Interestingly, ILM was pushing hard for the alternative 'morf' spelling, and we spent considerable effort seeding our preferred 'morph' spelling into the trade press. Fortunately for us, we were working on music videos and television commercials that showed off the technique well, and ILM only used their tool for a few shots in a few movies.
I think that Black or White is still the most impressive morph ever done -- probably because we spent about six person-months refining it. Jamie Dixon and Amie Slate did the bulk of the work for that video.
Thad Beier -
rise of the word 'morph'
At PDI, we did some of the very early, but not the earliest, morph animation. The earliest developers/users were Tom Brigham at NYIT and Doug Smythe at ILM.
One thing we did, though, as our tool was used over and over again back in '90 and '91 was to push the use of the word 'morph'. We were working on things like the Michael Jackson Black or White video, things that really pushed the technique into many people's eyeballs. ILM was pushing the word 'morf'.

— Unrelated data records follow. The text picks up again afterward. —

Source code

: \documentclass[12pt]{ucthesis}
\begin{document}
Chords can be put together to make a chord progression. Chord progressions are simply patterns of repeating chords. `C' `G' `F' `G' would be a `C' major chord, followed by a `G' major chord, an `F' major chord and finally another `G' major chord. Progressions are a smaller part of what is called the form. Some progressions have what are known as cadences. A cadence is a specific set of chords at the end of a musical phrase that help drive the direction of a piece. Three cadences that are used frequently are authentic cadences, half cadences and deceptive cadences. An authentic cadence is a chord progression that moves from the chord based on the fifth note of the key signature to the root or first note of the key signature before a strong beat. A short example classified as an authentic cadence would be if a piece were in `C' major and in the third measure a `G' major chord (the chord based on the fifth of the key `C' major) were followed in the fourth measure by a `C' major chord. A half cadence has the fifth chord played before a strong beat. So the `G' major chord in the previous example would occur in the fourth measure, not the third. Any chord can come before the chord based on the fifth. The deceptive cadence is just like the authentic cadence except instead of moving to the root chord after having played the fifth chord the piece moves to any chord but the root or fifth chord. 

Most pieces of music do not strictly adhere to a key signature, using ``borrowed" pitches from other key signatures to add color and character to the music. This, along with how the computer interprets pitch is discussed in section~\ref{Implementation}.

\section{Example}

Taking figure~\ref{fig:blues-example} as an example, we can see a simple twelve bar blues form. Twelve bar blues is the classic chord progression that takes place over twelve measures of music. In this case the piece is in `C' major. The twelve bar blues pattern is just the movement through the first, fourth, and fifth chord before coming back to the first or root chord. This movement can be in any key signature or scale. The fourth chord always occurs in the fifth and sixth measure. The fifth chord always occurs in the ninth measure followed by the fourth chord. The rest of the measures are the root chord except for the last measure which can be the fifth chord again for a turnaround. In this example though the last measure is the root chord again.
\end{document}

A Stanford student did a survey of the use of the word 'morph' in the news media, and it exploded from almost unused to being used in thousands of articles over the period that we were striving to push the word out, and as we were doing those videos. It was fun to coin a word, and have it become accepted.
thad -
Program your own!
Our Visual Computing class recently had to do our own morph software using the Beier-Neely Feature Based Metamorphosis Algorithm. It wasn't too difficult (well, we never went as far as Ghost-Busting sub-section of 3.3). Another cleaner copy of the algorithm can be found here.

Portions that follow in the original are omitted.